Before writing out the records, remove the pictures; keep everything else exact.

#### DATA SUPPLIED

---+---

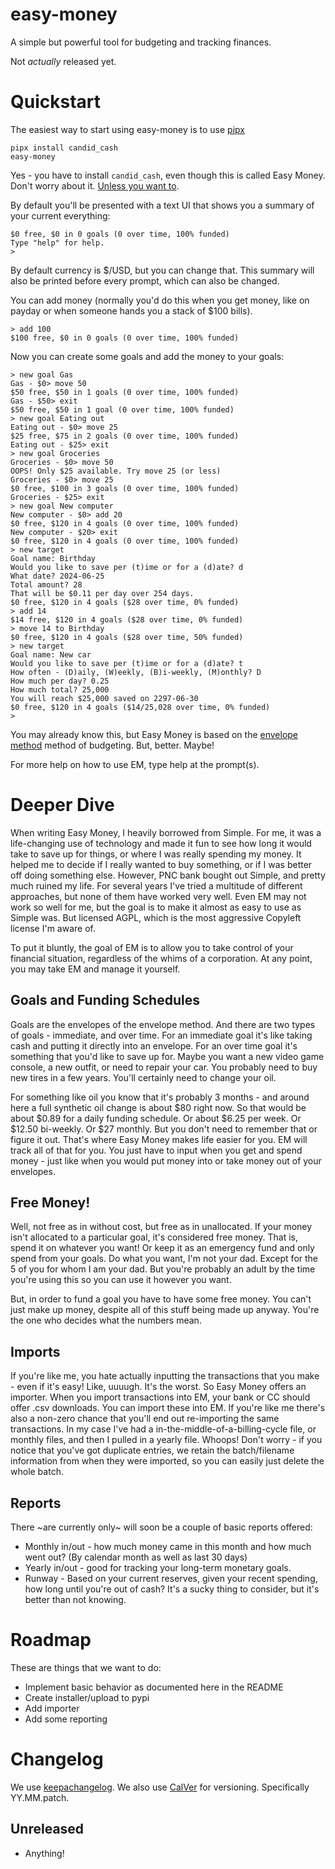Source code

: # easy-money

A simple but powerful tool for budgeting and tracking finances.

Not *actually* released yet.

# Quickstart

The easiest way to start using easy-money is to use [pipx](https://pypa.github.io/pipx/installation/)

    pipx install candid_cash
    easy-money

Yes - you have to install `candid_cash`, even though this is called Easy Money.
Don't worry about it. [Unless you want to](https://pypi.org/help/#project-name).


By default you'll be presented with a text UI that shows you a summary of your
current everything:

    $0 free, $0 in 0 goals (0 over time, 100% funded)
    Type "help" for help.
    > 

By default currency is $/USD, but you can change that. This summary will also
be printed before every prompt, which can also be changed.

You can add money (normally you'd do this when you get money, like on payday or
when someone hands you a stack of $100 bills).

    > add 100
    $100 free, $0 in 0 goals (0 over time, 100% funded)

Now you can create some goals and add the money to your goals:

    > new goal Gas
    Gas - $0> move 50
    $50 free, $50 in 1 goals (0 over time, 100% funded)
    Gas - $50> exit
    $50 free, $50 in 1 goal (0 over time, 100% funded)
    > new goal Eating out
    Eating out - $0> move 25
    $25 free, $75 in 2 goals (0 over time, 100% funded)
    Eating out - $25> exit
    > new goal Groceries
    Groceries - $0> move 50
    OOPS! Only $25 available. Try move 25 (or less)
    Groceries - $0> move 25
    $0 free, $100 in 3 goals (0 over time, 100% funded)
    Groceries - $25> exit
    > new goal New computer
    New computer - $0> add 20
    $0 free, $120 in 4 goals (0 over time, 100% funded)
    New computer - $20> exit
    $0 free, $120 in 4 goals (0 over time, 100% funded)
    > new target
    Goal name: Birthday
    Would you like to save per (t)ime or for a (d)ate? d
    What date? 2024-06-25
    Total amount? 28
    That will be $0.11 per day over 254 days.
    $0 free, $120 in 4 goals ($28 over time, 0% funded)
    > add 14
    $14 free, $120 in 4 goals ($28 over time, 0% funded)
    > move 14 to Birthday
    $0 free, $120 in 4 goals ($28 over time, 50% funded)
    > new target
    Goal name: New car
    Would you like to save per (t)ime or for a (d)ate? t
    How often - (D)aily, (W)eekly, (B)i-weekly, (M)onthly? D
    How much per day? 0.25
    How much total? 25,000
    You will reach $25,000 saved on 2297-06-30
    $0 free, $120 in 4 goals ($14/25,028 over time, 0% funded)
    >

You may already know this, but Easy Money is based on the [envelope
method](https://en.wikipedia.org/wiki/Envelope_system) method of budgeting.
But, better. Maybe!

For more help on how to use EM, type help at the prompt(s).

# Deeper Dive

When writing Easy Money, I heavily borrowed from Simple. For me, it was a
life-changing use of technology and made it fun to see how long it would take
to save up for things, or where I was really spending my money. It helped me to
decide if I really wanted to buy something, or if I was better off doing
something else. However, PNC bank bought out Simple, and pretty much ruined my
life. For several years I've tried a multitude of different approaches, but
none of them have worked very well. Even EM may not work so well for me, but
the goal is to make it almost as easy to use as Simple was. But licensed AGPL,
which is the most aggressive Copyleft license I'm aware of.

To put it bluntly, the goal of EM is to allow you to take control of your
financial situation, regardless of the whims of a corporation. At any point,
you may take EM and manage it yourself.


## Goals and Funding Schedules

Goals are the envelopes of the envelope method. And there are two types of
goals - immediate, and over time. For an immediate goal it's like taking cash
and putting it directly into an envelope. For an over time goal it's something
that you'd like to save up for. Maybe you want a new video game console, a new
outfit, or need to repair your car. You probably need to buy new tires in a few
years. You'll certainly need to change your oil.

For something like oil you know that it's probably 3 months - and around here a
full synthetic oil change is about $80 right now. So that would be about $0.89
for a daily funding schedule. Or about $6.25 per week. Or $12.50 bi-weekly. Or
$27 monthly. But you don't need to remember that or figure it out. That's where
Easy Money makes life easier for you. EM will track all of that for you. You
just have to input when you get and spend money - just like when you would put
money into or take money out of your envelopes.

## Free Money!

Well, not free as in without cost, but free as in unallocated. If your money
isn't allocated to a particular goal, it's considered free money. That is,
spend it on whatever you want! Or keep it as an emergency fund and only spend
from your goals. Do what you want, I'm not your dad. Except for the 5 of you
for whom I am your dad. But you're probably an adult by the time you're using
this so you can use it however you want.

But, in order to fund a goal you have to have some free money. You can't just
make up money, despite all of this stuff being made up anyway. You're the one
who decides what the numbers mean.

## Imports

If you're like me, you hate actually inputting the transactions that you make -
even if it's easy! Like, uuuugh. It's the worst. So Easy Money offers an
importer. When you import transactions into EM, your bank or CC should offer
.csv downloads. You can import these into EM. If you're like me there's also a
non-zero chance that you'll end out re-importing the same transactions. In my
case I've had a in-the-middle-of-a-billing-cycle file, or monthly files, and
then I pulled in a yearly file. Whoops! Don't worry - if you notice that you've
got duplicate entries, we retain the batch/filename information from when they
were imported, so you can easily just delete the whole batch.

## Reports

There ~are currently only~ will soon be a couple of basic reports offered:

- Monthly in/out - how much money came in this month and how much went out? (By
  calendar month as well as last 30 days)
- Yearly in/out - good for tracking your long-term monetary goals.
- Runway - Based on your current reserves, given your recent spending, how long
  until you're out of cash? It's a sucky thing to consider, but it's better
  than not knowing.


# Roadmap

These are things that we want to do:

- Implement basic behavior as documented here in the README
- Create installer/upload to pypi
- Add importer
- Add some reporting


# Changelog

We use [keepachangelog](https://keepachangelog.com/). We also use [CalVer](https://calver.org/) for
versioning. Specifically YY.MM.patch.

## Unreleased

- Anything!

---+---

#### ANSWER SPACE
Source code

: # easy-money

A simple but powerful tool for budgeting and tracking finances.

Not *actually* released yet.

# Quickstart

The easiest way to start using easy-money is to use [pipx](https://pypa.github.io/pipx/installation/)

    pipx install candid_cash
    easy-money

Yes - you have to install `candid_cash`, even though this is called Easy Money.
Don't worry about it. [Unless you want to](https://pypi.org/help/#project-name).


By default you'll be presented with a text UI that shows you a summary of your
current everything:

    $0 free, $0 in 0 goals (0 over time, 100% funded)
    Type "help" for help.
    > 

By default currency is $/USD, but you can change that. This summary will also
be printed before every prompt, which can also be changed.

You can add money (normally you'd do this when you get money, like on payday or
when someone hands you a stack of $100 bills).

    > add 100
    $100 free, $0 in 0 goals (0 over time, 100% funded)

Now you can create some goals and add the money to your goals:

    > new goal Gas
    Gas - $0> move 50
    $50 free, $50 in 1 goals (0 over time, 100% funded)
    Gas - $50> exit
    $50 free, $50 in 1 goal (0 over time, 100% funded)
    > new goal Eating out
    Eating out - $0> move 25
    $25 free, $75 in 2 goals (0 over time, 100% funded)
    Eating out - $25> exit
    > new goal Groceries
    Groceries - $0> move 50
    OOPS! Only $25 available. Try move 25 (or less)
    Groceries - $0> move 25
    $0 free, $100 in 3 goals (0 over time, 100% funded)
    Groceries - $25> exit
    > new goal New computer
    New computer - $0> add 20
    $0 free, $120 in 4 goals (0 over time, 100% funded)
    New computer - $20> exit
    $0 free, $120 in 4 goals (0 over time, 100% funded)
    > new target
    Goal name: Birthday
    Would you like to save per (t)ime or for a (d)ate? d
    What date? 2024-06-25
    Total amount? 28
    That will be $0.11 per day over 254 days.
    $0 free, $120 in 4 goals ($28 over time, 0% funded)
    > add 14
    $14 free, $120 in 4 goals ($28 over time, 0% funded)
    > move 14 to Birthday
    $0 free, $120 in 4 goals ($28 over time, 50% funded)
    > new target
    Goal name: New car
    Would you like to save per (t)ime or for a (d)ate? t
    How often - (D)aily, (W)eekly, (B)i-weekly, (M)onthly? D
    How much per day? 0.25
    How much total? 25,000
    You will reach $25,000 saved on 2297-06-30
    $0 free, $120 in 4 goals ($14/25,028 over time, 0% funded)
    >

You may already know this, but Easy Money is based on the [envelope
method](https://en.wikipedia.org/wiki/Envelope_system) method of budgeting.
But, better. Maybe!

For more help on how to use EM, type help at the prompt(s).

# Deeper Dive

When writing Easy Money, I heavily borrowed from Simple. For me, it was a
life-changing use of technology and made it fun to see how long it would take
to save up for things, or where I was really spending my money. It helped me to
decide if I really wanted to buy something, or if I was better off doing
something else. However, PNC bank bought out Simple, and pretty much ruined my
life. For several years I've tried a multitude of different approaches, but
none of them have worked very well. Even EM may not work so well for me, but
the goal is to make it almost as easy to use as Simple was. But licensed AGPL,
which is the most aggressive Copyleft license I'm aware of.

To put it bluntly, the goal of EM is to allow you to take control of your
financial situation, regardless of the whims of a corporation. At any point,
you may take EM and manage it yourself.


## Goals and Funding Schedules

Goals are the envelopes of the envelope method. And there are two types of
goals - immediate, and over time. For an immediate goal it's like taking cash
and putting it directly into an envelope. For an over time goal it's something
that you'd like to save up for. Maybe you want a new video game console, a new
outfit, or need to repair your car. You probably need to buy new tires in a few
years. You'll certainly need to change your oil.

For something like oil you know that it's probably 3 months - and around here a
full synthetic oil change is about $80 right now. So that would be about $0.89
for a daily funding schedule. Or about $6.25 per week. Or $12.50 bi-weekly. Or
$27 monthly. But you don't need to remember that or figure it out. That's where
Easy Money makes life easier for you. EM will track all of that for you. You
just have to input when you get and spend money - just like when you would put
money into or take money out of your envelopes.

## Free Money!

Well, not free as in without cost, but free as in unallocated. If your money
isn't allocated to a particular goal, it's considered free money. That is,
spend it on whatever you want! Or keep it as an emergency fund and only spend
from your goals. Do what you want, I'm not your dad. Except for the 5 of you
for whom I am your dad. But you're probably an adult by the time you're using
this so you can use it however you want.

But, in order to fund a goal you have to have some free money. You can't just
make up money, despite all of this stuff being made up anyway. You're the one
who decides what the numbers mean.

## Imports

If you're like me, you hate actually inputting the transactions that you make -
even if it's easy! Like, uuuugh. It's the worst. So Easy Money offers an
importer. When you import transactions into EM, your bank or CC should offer
.csv downloads. You can import these into EM. If you're like me there's also a
non-zero chance that you'll end out re-importing the same transactions. In my
case I've had a in-the-middle-of-a-billing-cycle file, or monthly files, and
then I pulled in a yearly file. Whoops! Don't worry - if you notice that you've
got duplicate entries, we retain the batch/filename information from when they
were imported, so you can easily just delete the whole batch.

## Reports

There ~are currently only~ will soon be a couple of basic reports offered:

- Monthly in/out - how much money came in this month and how much went out? (By
  calendar month as well as last 30 days)
- Yearly in/out - good for tracking your long-term monetary goals.
- Runway - Based on your current reserves, given your recent spending, how long
  until you're out of cash? It's a sucky thing to consider, but it's better
  than not knowing.


# Roadmap

These are things that we want to do:

- Implement basic behavior as documented here in the README
- Create installer/upload to pypi
- Add importer
- Add some reporting


# Changelog

We use [keepachangelog](https://keepachangelog.com/). We also use [CalVer](https://calver.org/) for
versioning. Specifically YY.MM.patch.

## Unreleased

- Anything!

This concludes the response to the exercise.